Machine Learning with Tessera Embeddings • GeoTessera

Introduction

Tessera embeddings are designed to be used as features for machine learning tasks. The 128-dimensional embedding vectors capture rich semantic information about land cover, vegetation, urban areas, and other environmental features derived from Sentinel-1 and Sentinel-2 satellite imagery.

This vignette demonstrates common machine learning workflows using the Cambridge region (4 tiles, ~400 MB) as a practical example.

library(GeoTessera)
library(ggplot2)

Demonstration with Simulated Data

Before working with real data, let’s demonstrate the machine learning workflows using simulated embeddings. This helps understand the structure without requiring downloads.

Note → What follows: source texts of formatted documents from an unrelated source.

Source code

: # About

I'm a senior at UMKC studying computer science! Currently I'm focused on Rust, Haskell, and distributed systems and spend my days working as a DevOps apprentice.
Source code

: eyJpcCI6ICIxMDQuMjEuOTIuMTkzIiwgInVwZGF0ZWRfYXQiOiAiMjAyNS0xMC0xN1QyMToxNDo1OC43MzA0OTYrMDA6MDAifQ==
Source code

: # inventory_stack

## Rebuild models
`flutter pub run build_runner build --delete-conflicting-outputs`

Simulated 128-Channel Embeddings

set.seed(42)
n_samples <- 500

# Simulate 128-dimensional embeddings with 3 land cover types
# Each class has distinct patterns in embedding space
generate_class_embeddings <- function(n, class_id) {
  # Base pattern varies by class
  base <- switch(class_id,
    "urban" = rnorm(128, mean = 0.5, sd = 0.1),
    "vegetation" = rnorm(128, mean = -0.3, sd = 0.15),
    "water" = rnorm(128, mean = 0.1, sd = 0.05)
  )

  # Generate samples with class-specific variation
  samples <- matrix(nrow = n, ncol = 128)
  for (i in 1:n) {
    samples[i, ] <- base + rnorm(128, sd = 0.2)
  }
  samples
}

# Generate data for each class
urban_emb <- generate_class_embeddings(200, "urban")
veg_emb <- generate_class_embeddings(200, "vegetation")
water_emb <- generate_class_embeddings(100, "water")

# Combine into training data
X <- rbind(urban_emb, veg_emb, water_emb)
y <- factor(c(rep("urban", 200), rep("vegetation", 200), rep("water", 100)))

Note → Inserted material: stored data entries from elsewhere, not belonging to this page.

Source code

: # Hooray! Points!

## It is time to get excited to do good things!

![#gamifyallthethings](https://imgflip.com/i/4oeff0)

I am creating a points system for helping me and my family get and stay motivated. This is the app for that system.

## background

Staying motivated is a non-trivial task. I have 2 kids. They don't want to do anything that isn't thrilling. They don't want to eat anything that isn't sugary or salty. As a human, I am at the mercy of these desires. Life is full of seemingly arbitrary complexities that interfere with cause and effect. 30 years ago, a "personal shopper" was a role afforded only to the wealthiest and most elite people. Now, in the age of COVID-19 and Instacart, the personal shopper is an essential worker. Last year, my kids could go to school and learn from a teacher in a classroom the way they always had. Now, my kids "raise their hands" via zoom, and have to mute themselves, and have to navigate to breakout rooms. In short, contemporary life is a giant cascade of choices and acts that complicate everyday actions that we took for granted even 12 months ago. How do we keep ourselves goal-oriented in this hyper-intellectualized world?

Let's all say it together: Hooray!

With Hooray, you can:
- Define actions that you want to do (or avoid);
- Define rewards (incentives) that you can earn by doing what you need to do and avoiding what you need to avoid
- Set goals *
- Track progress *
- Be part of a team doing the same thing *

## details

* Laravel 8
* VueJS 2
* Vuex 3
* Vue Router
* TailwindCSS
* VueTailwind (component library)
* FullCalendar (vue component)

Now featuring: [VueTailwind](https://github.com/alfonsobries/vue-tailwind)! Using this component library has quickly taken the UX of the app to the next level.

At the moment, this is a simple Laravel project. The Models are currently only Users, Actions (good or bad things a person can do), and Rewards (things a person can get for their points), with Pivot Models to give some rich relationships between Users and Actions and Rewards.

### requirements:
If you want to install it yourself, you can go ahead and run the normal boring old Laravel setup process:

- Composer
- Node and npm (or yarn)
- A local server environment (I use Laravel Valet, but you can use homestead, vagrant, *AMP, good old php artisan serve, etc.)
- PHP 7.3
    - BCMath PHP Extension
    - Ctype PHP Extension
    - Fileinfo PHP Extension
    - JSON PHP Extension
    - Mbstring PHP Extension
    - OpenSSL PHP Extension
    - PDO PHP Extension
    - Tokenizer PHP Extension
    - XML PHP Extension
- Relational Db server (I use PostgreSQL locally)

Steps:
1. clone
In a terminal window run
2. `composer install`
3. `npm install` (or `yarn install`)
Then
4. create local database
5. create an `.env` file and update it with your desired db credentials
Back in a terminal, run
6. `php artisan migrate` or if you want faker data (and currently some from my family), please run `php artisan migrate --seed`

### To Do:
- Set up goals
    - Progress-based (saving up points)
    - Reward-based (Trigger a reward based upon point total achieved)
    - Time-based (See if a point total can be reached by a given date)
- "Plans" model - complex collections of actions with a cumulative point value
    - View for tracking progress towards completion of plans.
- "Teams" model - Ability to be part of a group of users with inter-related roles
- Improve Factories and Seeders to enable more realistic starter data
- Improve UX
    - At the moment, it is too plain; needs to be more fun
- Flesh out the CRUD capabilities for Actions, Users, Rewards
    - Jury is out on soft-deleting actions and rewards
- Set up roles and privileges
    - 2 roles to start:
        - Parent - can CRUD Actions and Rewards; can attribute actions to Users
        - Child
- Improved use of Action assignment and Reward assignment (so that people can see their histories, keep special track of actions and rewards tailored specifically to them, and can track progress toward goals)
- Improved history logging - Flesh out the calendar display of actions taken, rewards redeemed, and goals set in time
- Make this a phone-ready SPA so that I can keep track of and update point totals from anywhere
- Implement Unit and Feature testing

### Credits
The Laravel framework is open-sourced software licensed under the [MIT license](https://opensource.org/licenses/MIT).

cat("Training data dimensions:", dim(X), "\n")
#> Training data dimensions: 500 128
cat("Class distribution:\n")
#> Class distribution:
print(table(y))
#> y
#>      urban vegetation      water 
#>        200        200        100

PCA Visualization of Embeddings

# Apply PCA to visualize the 128-dimensional embeddings
pca_result <- prcomp(X, center = TRUE, scale. = TRUE)

# Variance explained
var_explained <- pca_result$sdev^2 / sum(pca_result$sdev^2)

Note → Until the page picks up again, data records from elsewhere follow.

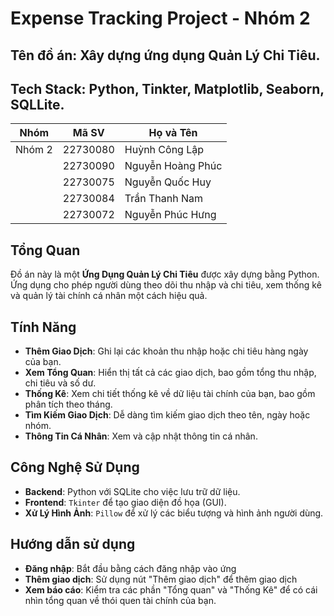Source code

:# Expense Tracking Project - Nhóm 2

## Tên đồ án: Xây dựng ứng dụng Quản Lý Chi Tiêu.

## Tech Stack: Python, Tinkter, Matplotlib, Seaborn, SQLLite.
| Nhóm   | Mã SV   | Họ và Tên        |
|--------|---------|------------------|
| Nhóm 2 | 22730080 | Huỳnh Công Lập   |
|        | 22730090 | Nguyễn Hoàng Phúc|
|        | 22730075 | Nguyễn Quốc Huy  |
|        | 22730084 | Trần Thanh Nam   |
|        | 22730072 | Nguyễn Phúc Hưng |

## Tổng Quan
Đồ án này là một **Ứng Dụng Quản Lý Chi Tiêu** được xây dựng bằng Python. Ứng dụng cho phép người dùng theo dõi thu nhập và chi tiêu, xem thống kê và quản lý tài chính cá nhân một cách hiệu quả.

## Tính Năng
- **Thêm Giao Dịch**: Ghi lại các khoản thu nhập hoặc chi tiêu hàng ngày của bạn.
- **Xem Tổng Quan**: Hiển thị tất cả các giao dịch, bao gồm tổng thu nhập, chi tiêu và số dư.
- **Thống Kê**: Xem chi tiết thống kê về dữ liệu tài chính của bạn, bao gồm phân tích theo tháng.
- **Tìm Kiếm Giao Dịch**: Dễ dàng tìm kiếm giao dịch theo tên, ngày hoặc nhóm.
- **Thông Tin Cá Nhân**: Xem và cập nhật thông tin cá nhân.

## Công Nghệ Sử Dụng
- **Backend**: Python với SQLite cho việc lưu trữ dữ liệu.
- **Frontend**: `Tkinter` để tạo giao diện đồ họa (GUI).
- **Xử Lý Hình Ảnh**: `Pillow` để xử lý các biểu tượng và hình ảnh người dùng.

## Hướng dẫn sử dụng
- **Đăng nhập**: Bắt đầu bằng cách đăng nhập vào ứng 
- **Thêm giao dịch**: Sử dụng nút "Thêm giao dịch" để thêm giao dịch 
- **Xem báo cáo**: Kiểm tra các phần "Tổng quan" và "Thống Kê" để có cái nhìn tổng quan về thói quen tài chính của bạn.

# Create visualization data
pca_df <- data.frame(
  PC1 = pca_result$x[, 1],
  PC2 = pca_result$x[, 2],
  PC3 = pca_result$x[, 3],
  Class = y
)

# Plot PC1 vs PC2
ggplot(pca_df, aes(x = PC1, y = PC2, color = Class)) +
  geom_point(alpha = 0.6, size = 2) +
  scale_color_manual(values = c("urban" = "#E41A1C",
                                 "vegetation" = "#4DAF4A",
                                 "water" = "#377EB8")) +
  labs(title = "PCA of Simulated Tessera Embeddings",
       subtitle = sprintf("PC1: %.1f%% var, PC2: %.1f%% var",
                         var_explained[1]*100, var_explained[2]*100),
       x = "Principal Component 1",
       y = "Principal Component 2") +
  theme_minimal() +
  theme(legend.position = "bottom")

Scree Plot

scree_df <- data.frame(
  PC = 1:20,
  Variance = var_explained[1:20],
  Cumulative = cumsum(var_explained[1:20])
)

ggplot(scree_df, aes(x = PC)) +
  geom_bar(aes(y = Variance), stat = "identity", fill = "steelblue", alpha = 0.7) +
  geom_line(aes(y = Cumulative), color = "red", linewidth = 1) +
  geom_point(aes(y = Cumulative), color = "red", size = 2) +
  geom_hline(yintercept = 0.95, linetype = "dashed", color = "gray50") +
  scale_y_continuous(
    name = "Variance Explained",
    sec.axis = sec_axis(~., name = "Cumulative Variance")
  ) +
  labs(title = "PCA Scree Plot",
       subtitle = "Dashed line shows 95% cumulative variance threshold",
       x = "Principal Component") +
  theme_minimal()

K-Means Clustering

# K-means clustering (unsupervised)
set.seed(123)
kmeans_result <- kmeans(X, centers = 3, nstart = 25)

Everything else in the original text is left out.